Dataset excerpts
[Start of Attachment]

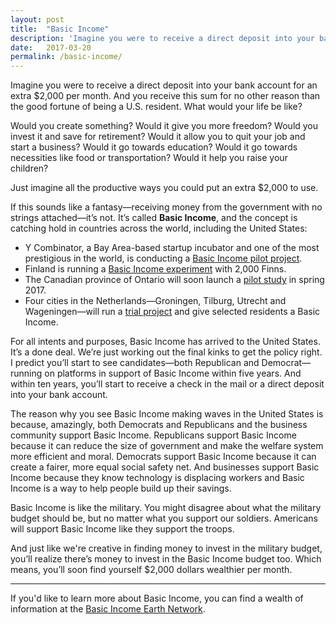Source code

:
 ```yaml
---
layout: post
title:  "Basic Income"
description: 'Imagine you were to receive a direct deposit into your bank account for an extra $2,000 per month. And you receive this sum for no other reason than the good fortune of being a U.S. resident. What would your life be like?'
date:   2017-03-20
permalink: /basic-income/
---
```

Imagine you were to receive a direct deposit into your bank account for an extra $2,000 per month. And you receive this sum for no other reason than the good fortune of being a U.S. resident. What would your life be like?

Would you create something? Would it give you more freedom? Would you invest it and save for retirement? Would it allow you to quit your job and start a business? Would it go towards education? Would it go towards necessities like food or transportation? Would it help you raise your children?

Just imagine all the productive ways you could put an extra $2,000 to use.

If this sounds like a fantasy—receiving money from the government with no strings attached—it’s not. It’s called **Basic Income**, and the concept is catching hold in countries across the world, including the United States:

* Y Combinator, a Bay Area-based startup incubator and one of the most prestigious in the world, is conducting a [Basic Income pilot project](https://blog.ycombinator.com/basic-income/).
* Finland is running a [Basic Income experiment](https://www.nytimes.com/2016/12/17/business/economy/universal-basic-income-finland.html?_r=0) with 2,000 Finns.
* The Canadian province of Ontario will soon launch a [pilot study](https://www.ontario.ca/page/basic-income-pilot-consultation) in spring 2017.  
* Four cities in the Netherlands—Groningen, Tilburg, Utrecht and Wageningen—will run a [trial project](https://www.fastcoexist.com/3055679/a-dutch-city-is-experimenting-with-giving-away-a-basic-income-of-1000-a-month) and give selected residents a Basic Income.

For all intents and purposes, Basic Income has arrived to the United States. It’s a done deal. We’re just working out the final kinks to get the policy right. I predict you’ll start to see candidates—both Republican and Democrat—running on platforms in support of Basic Income within five years. And within ten years, you’ll start to receive a check in the mail or a direct deposit into your bank account.

The reason why you see Basic Income making waves in the United States is because, amazingly, both Democrats and Republicans and the business community support Basic Income. Republicans support Basic Income because it can reduce the size of government and make the welfare system more efficient and moral. Democrats support Basic Income because it can create a fairer, more equal social safety net. And businesses support Basic Income because they know technology is displacing workers and Basic Income is a way to help people build up their savings.

Basic Income is like the military. You might disagree about what the military budget should be, but no matter what you support our soldiers. Americans will support Basic Income like they support the troops.

And just like we're creative in finding money to invest in the military budget, you’ll realize there’s money to invest in the Basic Income budget too. Which means, you’ll soon find yourself $2,000 dollars wealthier per month.

---

If you'd like to learn more about Basic Income, you can find a wealth of information at the [Basic Income Earth Network](http://basicincome.org/).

[End of Attachment]

_EXERCISE BRIEF_
Pictures aside, reproduce every record exactly as it stands.

_REPLY TO THE EXERCISE_
Source code

:
 ```yaml
---
layout: post
title:  "Basic Income"
description: 'Imagine you were to receive a direct deposit into your bank account for an extra $2,000 per month. And you receive this sum for no other reason than the good fortune of being a U.S. resident. What would your life be like?'
date:   2017-03-20
permalink: /basic-income/
---
```

Imagine you were to receive a direct deposit into your bank account for an extra $2,000 per month. And you receive this sum for no other reason than the good fortune of being a U.S. resident. What would your life be like?

Would you create something? Would it give you more freedom? Would you invest it and save for retirement? Would it allow you to quit your job and start a business? Would it go towards education? Would it go towards necessities like food or transportation? Would it help you raise your children?

Just imagine all the productive ways you could put an extra $2,000 to use.

If this sounds like a fantasy—receiving money from the government with no strings attached—it’s not. It’s called **Basic Income**, and the concept is catching hold in countries across the world, including the United States:

* Y Combinator, a Bay Area-based startup incubator and one of the most prestigious in the world, is conducting a [Basic Income pilot project](https://blog.ycombinator.com/basic-income/).
* Finland is running a [Basic Income experiment](https://www.nytimes.com/2016/12/17/business/economy/universal-basic-income-finland.html?_r=0) with 2,000 Finns.
* The Canadian province of Ontario will soon launch a [pilot study](https://www.ontario.ca/page/basic-income-pilot-consultation) in spring 2017.  
* Four cities in the Netherlands—Groningen, Tilburg, Utrecht and Wageningen—will run a [trial project](https://www.fastcoexist.com/3055679/a-dutch-city-is-experimenting-with-giving-away-a-basic-income-of-1000-a-month) and give selected residents a Basic Income.

For all intents and purposes, Basic Income has arrived to the United States. It’s a done deal. We’re just working out the final kinks to get the policy right. I predict you’ll start to see candidates—both Republican and Democrat—running on platforms in support of Basic Income within five years. And within ten years, you’ll start to receive a check in the mail or a direct deposit into your bank account.

The reason why you see Basic Income making waves in the United States is because, amazingly, both Democrats and Republicans and the business community support Basic Income. Republicans support Basic Income because it can reduce the size of government and make the welfare system more efficient and moral. Democrats support Basic Income because it can create a fairer, more equal social safety net. And businesses support Basic Income because they know technology is displacing workers and Basic Income is a way to help people build up their savings.

Basic Income is like the military. You might disagree about what the military budget should be, but no matter what you support our soldiers. Americans will support Basic Income like they support the troops.

And just like we're creative in finding money to invest in the military budget, you’ll realize there’s money to invest in the Basic Income budget too. Which means, you’ll soon find yourself $2,000 dollars wealthier per month.

---

If you'd like to learn more about Basic Income, you can find a wealth of information at the [Basic Income Earth Network](http://basicincome.org/).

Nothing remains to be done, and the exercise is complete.